El número de casos de Covid-19 tuvieron un importantes incremento en las últimas semanas en distintas partes del planeta a causa de dos nuevas subvariantes de ómicron. Se trata de la XBB, conocida como la “pesadilla”, y la BQ.1, bautizada como “perro del infierno”.

Ambas son las causantes del brote en el mundo visualizado en la segunda mitad de octubre. Estas subvariantes evaden la mayoría de los anticuerpos que se formaron tras las vacunas y las infecciones de anteriores variantes de Covid-19, esto fue revelado por una investigación publicada en la revista Nature.

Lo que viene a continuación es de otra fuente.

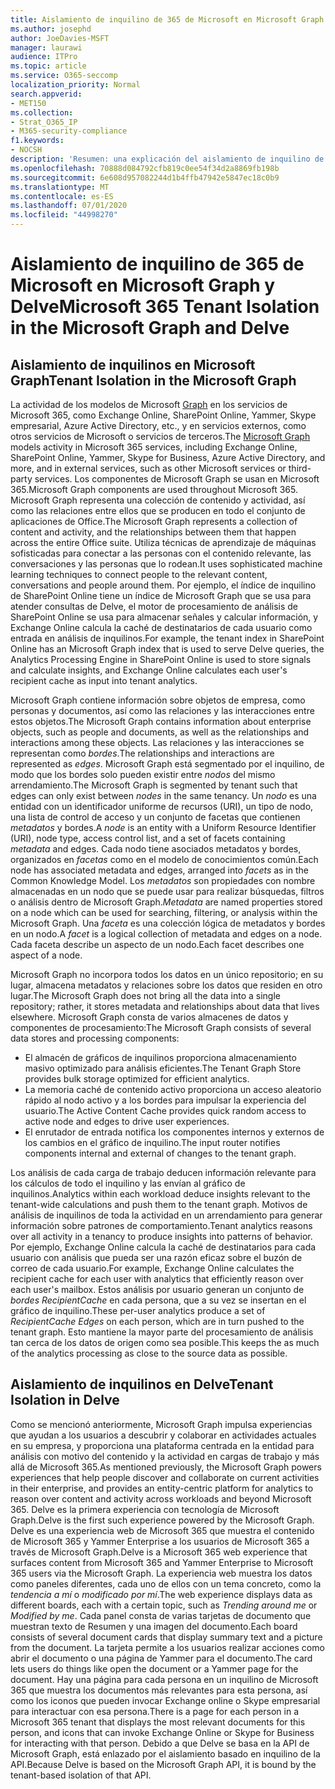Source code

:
 ```yaml
---
title: Aislamiento de inquilino de 365 de Microsoft en Microsoft Graph y Delve
ms.author: josephd
author: JoeDavies-MSFT
manager: laurawi
audience: ITPro
ms.topic: article
ms.service: O365-seccomp
localization_priority: Normal
search.appverid:
- MET150
ms.collection:
- Strat_O365_IP
- M365-security-compliance
f1.keywords:
- NOCSH
description: 'Resumen: una explicación del aislamiento de inquilino de Microsoft 365 en Microsoft Graph y en Delve.'
ms.openlocfilehash: 70888d084792cfb819c0ee54f34d2a8869fb198b
ms.sourcegitcommit: 6e608d957082244d1b4ffb47942e5847ec18c0b9
ms.translationtype: MT
ms.contentlocale: es-ES
ms.lasthandoff: 07/01/2020
ms.locfileid: "44998270"
---
```

# <a name="microsoft-365-tenant-isolation-in-the-microsoft-graph-and-delve"></a><span data-ttu-id="bc64d-103">Aislamiento de inquilino de 365 de Microsoft en Microsoft Graph y Delve</span><span class="sxs-lookup"><span data-stu-id="bc64d-103">Microsoft 365 Tenant Isolation in the Microsoft Graph and Delve</span></span>

## <a name="tenant-isolation-in-the-microsoft-graph"></a><span data-ttu-id="bc64d-104">Aislamiento de inquilinos en Microsoft Graph</span><span class="sxs-lookup"><span data-stu-id="bc64d-104">Tenant Isolation in the Microsoft Graph</span></span>

<span data-ttu-id="bc64d-105">La actividad de los modelos de Microsoft [Graph](https://developer.microsoft.com/graph) en los servicios de Microsoft 365, como Exchange Online, SharePoint Online, Yammer, Skype empresarial, Azure Active Directory, etc., y en servicios externos, como otros servicios de Microsoft o servicios de terceros.</span><span class="sxs-lookup"><span data-stu-id="bc64d-105">The [Microsoft Graph](https://developer.microsoft.com/graph) models activity in Microsoft 365 services, including Exchange Online, SharePoint Online, Yammer, Skype for Business, Azure Active Directory, and more, and in external services, such as other Microsoft services or third-party services.</span></span> <span data-ttu-id="bc64d-106">Los componentes de Microsoft Graph se usan en Microsoft 365.</span><span class="sxs-lookup"><span data-stu-id="bc64d-106">Microsoft Graph components are used throughout Microsoft 365.</span></span> <span data-ttu-id="bc64d-107">Microsoft Graph representa una colección de contenido y actividad, así como las relaciones entre ellos que se producen en todo el conjunto de aplicaciones de Office.</span><span class="sxs-lookup"><span data-stu-id="bc64d-107">The Microsoft Graph represents a collection of content and activity, and the relationships between them that happen across the entire Office suite.</span></span> <span data-ttu-id="bc64d-108">Utiliza técnicas de aprendizaje de máquinas sofisticadas para conectar a las personas con el contenido relevante, las conversaciones y las personas que lo rodean.</span><span class="sxs-lookup"><span data-stu-id="bc64d-108">It uses sophisticated machine learning techniques to connect people to the relevant content, conversations and people around them.</span></span> <span data-ttu-id="bc64d-109">Por ejemplo, el índice de inquilino de SharePoint Online tiene un índice de Microsoft Graph que se usa para atender consultas de Delve, el motor de procesamiento de análisis de SharePoint Online se usa para almacenar señales y calcular información, y Exchange Online calcula la caché de destinatarios de cada usuario como entrada en análisis de inquilinos.</span><span class="sxs-lookup"><span data-stu-id="bc64d-109">For example, the tenant index in SharePoint Online has an Microsoft Graph index that is used to serve Delve queries, the Analytics Processing Engine in SharePoint Online is used to store signals and calculate insights, and Exchange Online calculates each user's recipient cache as input into tenant analytics.</span></span>

<span data-ttu-id="bc64d-110">Microsoft Graph contiene información sobre objetos de empresa, como personas y documentos, así como las relaciones y las interacciones entre estos objetos.</span><span class="sxs-lookup"><span data-stu-id="bc64d-110">The Microsoft Graph contains information about enterprise objects, such as people and documents, as well as the relationships and interactions among these objects.</span></span> <span data-ttu-id="bc64d-111">Las relaciones y las interacciones se representan como *bordes*.</span><span class="sxs-lookup"><span data-stu-id="bc64d-111">The relationships and interactions are represented as *edges*.</span></span> <span data-ttu-id="bc64d-112">Microsoft Graph está segmentado por el inquilino, de modo que los bordes solo pueden existir entre *nodos* del mismo arrendamiento.</span><span class="sxs-lookup"><span data-stu-id="bc64d-112">The Microsoft Graph is segmented by tenant such that edges can only exist between *nodes* in the same tenancy.</span></span> <span data-ttu-id="bc64d-113">Un *nodo* es una entidad con un identificador uniforme de recursos (URI), un tipo de nodo, una lista de control de acceso y un conjunto de facetas que contienen *metadatos* y bordes.</span><span class="sxs-lookup"><span data-stu-id="bc64d-113">A *node* is an entity with a Uniform Resource Identifier (URI), node type, access control list, and a set of facets containing *metadata* and edges.</span></span> <span data-ttu-id="bc64d-114">Cada nodo tiene asociados metadatos y bordes, organizados en *facetas* como en el modelo de conocimientos común.</span><span class="sxs-lookup"><span data-stu-id="bc64d-114">Each node has associated metadata and edges, arranged into *facets* as in the Common Knowledge Model.</span></span> <span data-ttu-id="bc64d-115">Los *metadatos* son propiedades con nombre almacenadas en un nodo que se puede usar para realizar búsquedas, filtros o análisis dentro de Microsoft Graph.</span><span class="sxs-lookup"><span data-stu-id="bc64d-115">*Metadata* are named properties stored on a node which can be used for searching, filtering, or analysis within the Microsoft Graph.</span></span> <span data-ttu-id="bc64d-116">Una *faceta* es una colección lógica de metadatos y bordes en un nodo.</span><span class="sxs-lookup"><span data-stu-id="bc64d-116">A *facet* is a logical collection of metadata and edges on a node.</span></span> <span data-ttu-id="bc64d-117">Cada faceta describe un aspecto de un nodo.</span><span class="sxs-lookup"><span data-stu-id="bc64d-117">Each facet describes one aspect of a node.</span></span> 

<span data-ttu-id="bc64d-118">Microsoft Graph no incorpora todos los datos en un único repositorio; en su lugar, almacena metadatos y relaciones sobre los datos que residen en otro lugar.</span><span class="sxs-lookup"><span data-stu-id="bc64d-118">The Microsoft Graph does not bring all the data into a single repository; rather, it stores metadata and relationships about data that lives elsewhere.</span></span> <span data-ttu-id="bc64d-119">Microsoft Graph consta de varios almacenes de datos y componentes de procesamiento:</span><span class="sxs-lookup"><span data-stu-id="bc64d-119">The Microsoft Graph consists of several data stores and processing components:</span></span>

- <span data-ttu-id="bc64d-120">El almacén de gráficos de inquilinos proporciona almacenamiento masivo optimizado para análisis eficientes.</span><span class="sxs-lookup"><span data-stu-id="bc64d-120">The Tenant Graph Store provides bulk storage optimized for efficient analytics.</span></span>
- <span data-ttu-id="bc64d-121">La memoria caché de contenido activo proporciona un acceso aleatorio rápido al nodo activo y a los bordes para impulsar la experiencia del usuario.</span><span class="sxs-lookup"><span data-stu-id="bc64d-121">The Active Content Cache provides quick random access to active node and edges to drive user experiences.</span></span>
- <span data-ttu-id="bc64d-122">El enrutador de entrada notifica los componentes internos y externos de los cambios en el gráfico de inquilino.</span><span class="sxs-lookup"><span data-stu-id="bc64d-122">The input router notifies components internal and external of changes to the tenant graph.</span></span>

<span data-ttu-id="bc64d-123">Los análisis de cada carga de trabajo deducen información relevante para los cálculos de todo el inquilino y las envían al gráfico de inquilinos.</span><span class="sxs-lookup"><span data-stu-id="bc64d-123">Analytics within each workload deduce insights relevant to the tenant-wide calculations and push them to the tenant graph.</span></span> <span data-ttu-id="bc64d-124">Motivos de análisis de inquilinos de toda la actividad en un arrendamiento para generar información sobre patrones de comportamiento.</span><span class="sxs-lookup"><span data-stu-id="bc64d-124">Tenant analytics reasons over all activity in a tenancy to produce insights into patterns of behavior.</span></span> <span data-ttu-id="bc64d-125">Por ejemplo, Exchange Online calcula la caché de destinatarios para cada usuario con análisis que pueda ser una razón eficaz sobre el buzón de correo de cada usuario.</span><span class="sxs-lookup"><span data-stu-id="bc64d-125">For example, Exchange Online calculates the recipient cache for each user with analytics that efficiently reason over each user's mailbox.</span></span> <span data-ttu-id="bc64d-126">Estos análisis por usuario generan un conjunto de *bordes RecipientCache* en cada persona, que a su vez se insertan en el gráfico de inquilino.</span><span class="sxs-lookup"><span data-stu-id="bc64d-126">These per-user analytics produce a set of *RecipientCache Edges* on each person, which are in turn pushed to the tenant graph.</span></span> <span data-ttu-id="bc64d-127">Esto mantiene la mayor parte del procesamiento de análisis tan cerca de los datos de origen como sea posible.</span><span class="sxs-lookup"><span data-stu-id="bc64d-127">This keeps the as much of the analytics processing as close to the source data as possible.</span></span>

## <a name="tenant-isolation-in-delve"></a><span data-ttu-id="bc64d-128">Aislamiento de inquilinos en Delve</span><span class="sxs-lookup"><span data-stu-id="bc64d-128">Tenant Isolation in Delve</span></span>

<span data-ttu-id="bc64d-129">Como se mencionó anteriormente, Microsoft Graph impulsa experiencias que ayudan a los usuarios a descubrir y colaborar en actividades actuales en su empresa, y proporciona una plataforma centrada en la entidad para análisis con motivo del contenido y la actividad en cargas de trabajo y más allá de Microsoft 365.</span><span class="sxs-lookup"><span data-stu-id="bc64d-129">As mentioned previously, the Microsoft Graph powers experiences that help people discover and collaborate on current activities in their enterprise, and provides an entity-centric platform for analytics to reason over content and activity across workloads and beyond Microsoft 365.</span></span> <span data-ttu-id="bc64d-130">Delve es la primera experiencia con tecnología de Microsoft Graph.</span><span class="sxs-lookup"><span data-stu-id="bc64d-130">Delve is the first such experience powered by the Microsoft Graph.</span></span>
<span data-ttu-id="bc64d-131">Delve es una experiencia web de Microsoft 365 que muestra el contenido de Microsoft 365 y Yammer Enterprise a los usuarios de Microsoft 365 a través de Microsoft Graph.</span><span class="sxs-lookup"><span data-stu-id="bc64d-131">Delve is a Microsoft 365 web experience that surfaces content from Microsoft 365 and Yammer Enterprise to Microsoft 365 users via the Microsoft Graph.</span></span> <span data-ttu-id="bc64d-132">La experiencia web muestra los datos como paneles diferentes, cada uno de ellos con un tema concreto, como la *tendencia a mí* o *modificado por mí*.</span><span class="sxs-lookup"><span data-stu-id="bc64d-132">The web experience displays data as different boards, each with a certain topic, such as *Trending around me* or *Modified by me*.</span></span> <span data-ttu-id="bc64d-133">Cada panel consta de varias tarjetas de documento que muestran texto de Resumen y una imagen del documento.</span><span class="sxs-lookup"><span data-stu-id="bc64d-133">Each board consists of several document cards that display summary text and a picture from the document.</span></span> <span data-ttu-id="bc64d-134">La tarjeta permite a los usuarios realizar acciones como abrir el documento o una página de Yammer para el documento.</span><span class="sxs-lookup"><span data-stu-id="bc64d-134">The card lets users do things like open the document or a Yammer page for the document.</span></span> <span data-ttu-id="bc64d-135">Hay una página para cada persona en un inquilino de Microsoft 365 que muestra los documentos más relevantes para esta persona, así como los iconos que pueden invocar Exchange online o Skype empresarial para interactuar con esa persona.</span><span class="sxs-lookup"><span data-stu-id="bc64d-135">There is a page for each person in a Microsoft 365 tenant that displays the most relevant documents for this person, and icons that can invoke Exchange Online or Skype for Business for interacting with that person.</span></span> <span data-ttu-id="bc64d-136">Debido a que Delve se basa en la API de Microsoft Graph, está enlazado por el aislamiento basado en inquilino de la API.</span><span class="sxs-lookup"><span data-stu-id="bc64d-136">Because Delve is based on the Microsoft Graph API, it is bound by the tenant-based isolation of that API.</span></span>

Es importante mencionar que hasta el 70 por ciento de la población mundial ya cuenta con  al menos una vacuna contra la enfermedad, sin embargo, la comunidad científica tiene una fuerte preocupación en la falta de refuerzos en países de África.

En este continente en la mayoría de los países sólo entre el 6 y el 24 por ciento de personas de su población cuenta con alguna vacuna. La llegada de las nuevas subvariantes XBB y BQ.1, podrían ser el detonante de rebrotes importantes en la región.

Imagen ilustrativa de Covid-19 pesadilla. Foto: Especial.

¿Cuáles son las diferencias entre ambas subvariantes ?

Las diferencias entre las variantes tienen que ver con las regiones en que han provocado brotes de la enfermedad, ya que la BQ.1 tiene mayor presencia en Estados Unidos y Europa, mientras que XBB tiene un mayor impacto en Singapur e India y en otras regiones de Asia. El problema más latente es que se unan en algunas regiones del planeta y provoquen una “sopa” de variantes Covid-19.Imagen ilustrativa de «Perro del infierno». Foto: Especial.

Al estar contagiado del “Perro del Infierno” o «Pesadilla», la persona presentara:

  • Fatiga.
  • Dolor de garganta.
  • Tos.
  • Secreción nasal.
  • Congestión.
  • Diarrea.
  • Malestar general.
  • Fiebre.
  • Dolor de cabeza.
  • Pérdida del gusto y olfato.
  • Cuerpo cortado y ahogo.

Algunas personas llegan a presentar taquicardia, afonía y pérdida del apetito. Es importante recordar que el Covid-19 tiene un proceso de incubación de dos a tres días y el virus puede transmitirse de un día a dos antes de empezar a presentar síntomas y hasta dos o tres días después de presentar los indicativos de la enfermedad.